One would not expect a film about an unlikely hit man to be one of the year’s sexiest meditations on the nature of identity, but here we are. Richard Linklater latest film Hit Man is a breezy comedy-romance that weaves philosophical questions into its tale loosely based on a true story.
The plot revolves around Gary Johnson (Glen Powell), a philosophy professor who is by all measures utterly forgettable. When not conducting lectures on theories of morality and the nature of the self (his cats are aptly named ID and EGO), Johnson moonlights as a tech expert with the local police. Camped out in surveillance vans, he ensures that all the recording devices are functioning properly in undercover sting operations. However, when one of the top undercover officers, the morally corrupt Jasper (Austin Amelio), gets suspended for using excessive force on a teenager moments before the next sting, Johnson finds himself filling in last minute.

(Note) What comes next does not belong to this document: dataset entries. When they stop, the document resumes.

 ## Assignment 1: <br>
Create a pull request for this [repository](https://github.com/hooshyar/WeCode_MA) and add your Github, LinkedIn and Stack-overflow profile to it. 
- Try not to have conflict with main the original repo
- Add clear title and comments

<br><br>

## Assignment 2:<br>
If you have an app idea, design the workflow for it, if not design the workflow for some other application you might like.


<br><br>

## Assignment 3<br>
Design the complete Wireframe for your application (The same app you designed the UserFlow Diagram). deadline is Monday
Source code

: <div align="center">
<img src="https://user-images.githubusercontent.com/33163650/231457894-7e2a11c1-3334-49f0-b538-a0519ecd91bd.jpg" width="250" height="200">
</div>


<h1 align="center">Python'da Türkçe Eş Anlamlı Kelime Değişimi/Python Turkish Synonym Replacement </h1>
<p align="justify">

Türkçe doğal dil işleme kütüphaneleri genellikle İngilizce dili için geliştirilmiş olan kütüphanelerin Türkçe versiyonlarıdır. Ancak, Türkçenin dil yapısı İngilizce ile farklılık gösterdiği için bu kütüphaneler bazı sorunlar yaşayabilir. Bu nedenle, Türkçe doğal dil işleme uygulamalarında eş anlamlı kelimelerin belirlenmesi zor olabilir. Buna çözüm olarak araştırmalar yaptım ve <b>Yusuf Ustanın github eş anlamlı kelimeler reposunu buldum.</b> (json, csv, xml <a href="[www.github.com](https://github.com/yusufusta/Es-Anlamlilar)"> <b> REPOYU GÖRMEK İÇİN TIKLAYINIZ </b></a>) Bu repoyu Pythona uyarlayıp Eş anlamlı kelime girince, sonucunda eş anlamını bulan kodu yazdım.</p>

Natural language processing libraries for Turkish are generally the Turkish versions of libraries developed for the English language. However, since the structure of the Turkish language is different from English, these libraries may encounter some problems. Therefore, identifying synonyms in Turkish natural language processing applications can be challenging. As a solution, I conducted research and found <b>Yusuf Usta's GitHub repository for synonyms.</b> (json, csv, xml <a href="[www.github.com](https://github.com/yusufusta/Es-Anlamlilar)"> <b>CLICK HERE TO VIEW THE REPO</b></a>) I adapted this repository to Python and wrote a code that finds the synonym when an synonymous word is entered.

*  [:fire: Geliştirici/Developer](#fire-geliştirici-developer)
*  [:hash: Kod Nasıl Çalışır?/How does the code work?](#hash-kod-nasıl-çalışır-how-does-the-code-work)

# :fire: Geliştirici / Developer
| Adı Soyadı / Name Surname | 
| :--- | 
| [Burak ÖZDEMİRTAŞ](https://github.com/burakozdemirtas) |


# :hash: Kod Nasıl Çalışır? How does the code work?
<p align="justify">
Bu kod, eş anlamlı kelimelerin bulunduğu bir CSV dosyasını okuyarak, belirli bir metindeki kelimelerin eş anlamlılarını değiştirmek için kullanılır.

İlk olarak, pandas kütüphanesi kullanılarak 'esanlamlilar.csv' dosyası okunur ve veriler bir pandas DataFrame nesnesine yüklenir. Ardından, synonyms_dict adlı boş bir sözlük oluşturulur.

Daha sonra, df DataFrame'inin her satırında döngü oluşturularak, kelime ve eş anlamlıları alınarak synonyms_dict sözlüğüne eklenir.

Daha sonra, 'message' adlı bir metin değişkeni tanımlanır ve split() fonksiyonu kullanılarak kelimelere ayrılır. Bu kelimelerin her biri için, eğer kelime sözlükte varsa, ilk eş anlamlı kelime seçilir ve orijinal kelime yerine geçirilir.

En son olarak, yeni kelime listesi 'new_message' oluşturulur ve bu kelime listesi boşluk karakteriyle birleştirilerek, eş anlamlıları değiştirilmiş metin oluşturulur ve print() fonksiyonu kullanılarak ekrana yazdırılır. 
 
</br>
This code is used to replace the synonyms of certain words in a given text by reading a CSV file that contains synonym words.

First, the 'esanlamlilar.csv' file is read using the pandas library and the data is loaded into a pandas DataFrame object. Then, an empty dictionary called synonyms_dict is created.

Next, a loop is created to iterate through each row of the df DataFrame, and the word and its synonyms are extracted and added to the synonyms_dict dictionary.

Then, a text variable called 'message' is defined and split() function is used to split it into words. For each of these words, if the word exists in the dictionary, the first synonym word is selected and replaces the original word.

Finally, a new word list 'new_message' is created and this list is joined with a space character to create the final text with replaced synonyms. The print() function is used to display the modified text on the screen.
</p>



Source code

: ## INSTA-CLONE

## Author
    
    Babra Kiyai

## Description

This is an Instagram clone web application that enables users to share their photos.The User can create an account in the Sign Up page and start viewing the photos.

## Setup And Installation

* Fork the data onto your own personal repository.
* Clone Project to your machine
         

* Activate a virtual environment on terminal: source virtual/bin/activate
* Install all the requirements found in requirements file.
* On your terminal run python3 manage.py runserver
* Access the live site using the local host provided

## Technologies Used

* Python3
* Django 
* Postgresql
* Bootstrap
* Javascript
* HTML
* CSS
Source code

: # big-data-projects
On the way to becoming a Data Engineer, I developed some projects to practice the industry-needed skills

Pretending to be a hit man for hire, Johnson must use everything he remembers from movies and his surveillance experience to convince the unsuspecting mark that he is the real deal. To his own surprise, it turns out that Johnson is quite good at role playing. Soon he is helping to rack up arrests and constructing a roster of characters to fit each clients’ needs. While the lawyers for those he helps arrest claim he is participating in police entrapment, Johnson believes that he is merely catching individuals who had already made up their minds to commit a crime.
His moral compass begins to falter though when, while undercover, he meets Madison (Adria Arjona), an attractive woman who is desperate to leave her abusive marriage. Finding himself drawn to her, he strategically convinces her to change her mind about hiring a killer before she can self-incriminate herself. Violating the standard police protocol, Johnson begins a secret relationship with Madison, who still believes he is someone else, that gets increasingly complicated when her ex, Ray (Evan Holtzman), refuses to move on without her.
Carrying a similar sexy cool vibe as Steven Soderbergh’s Out of Sight, part of what makes Hit Man such a treat is the insanely hot chemistry that Glen Powell and Adria Arjona share. As Johnson and Madison’s relationship evolves from one steamy encounter to the next, the audience feels as if they are the third wheel observing it all through the fingers that should be shielding our eyes. The chemistry not only sells the romantic beats, but also ensures that one remain invested in Johnson’s journey even when unsure if Madison can truly be trusted.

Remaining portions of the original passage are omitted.